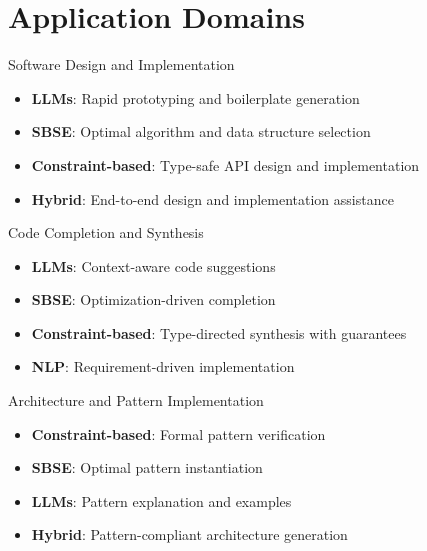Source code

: \documentclass{beamer}
\begin{document}
\section{Application Domains}
\begin{frame}[t]{Software Design and Implementation}
\begin{itemize}
\item \textbf{LLMs}: Rapid prototyping and boilerplate generation
\item \textbf{SBSE}: Optimal algorithm and data structure selection
\item \textbf{Constraint-based}: Type-safe API design and implementation
\item \textbf{Hybrid}: End-to-end design and implementation assistance
\end{itemize}
\end{frame}

\begin{frame}[t]{Code Completion and Synthesis}
\begin{itemize}
\item \textbf{LLMs}: Context-aware code suggestions
\item \textbf{SBSE}: Optimization-driven completion
\item \textbf{Constraint-based}: Type-directed synthesis with guarantees
\item \textbf{NLP}: Requirement-driven implementation
\end{itemize}
\end{frame}

\begin{frame}[t]{Architecture and Pattern Implementation}
\begin{itemize}
\item \textbf{Constraint-based}: Formal pattern verification
\item \textbf{SBSE}: Optimal pattern instantiation
\item \textbf{LLMs}: Pattern explanation and examples
\item \textbf{Hybrid}: Pattern-compliant architecture generation
\end{itemize}
\end{frame}
\end{document}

········

The task:
Copy these entries precisely and drop any picture.

Exercise answer:
Source code

: \documentclass{beamer}
\begin{document}
\section{Application Domains}
\begin{frame}[t]{Software Design and Implementation}
\begin{itemize}
\item \textbf{LLMs}: Rapid prototyping and boilerplate generation
\item \textbf{SBSE}: Optimal algorithm and data structure selection
\item \textbf{Constraint-based}: Type-safe API design and implementation
\item \textbf{Hybrid}: End-to-end design and implementation assistance
\end{itemize}
\end{frame}

\begin{frame}[t]{Code Completion and Synthesis}
\begin{itemize}
\item \textbf{LLMs}: Context-aware code suggestions
\item \textbf{SBSE}: Optimization-driven completion
\item \textbf{Constraint-based}: Type-directed synthesis with guarantees
\item \textbf{NLP}: Requirement-driven implementation
\end{itemize}
\end{frame}

\begin{frame}[t]{Architecture and Pattern Implementation}
\begin{itemize}
\item \textbf{Constraint-based}: Formal pattern verification
\item \textbf{SBSE}: Optimal pattern instantiation
\item \textbf{LLMs}: Pattern explanation and examples
\item \textbf{Hybrid}: Pattern-compliant architecture generation
\end{itemize}
\end{frame}
\end{document}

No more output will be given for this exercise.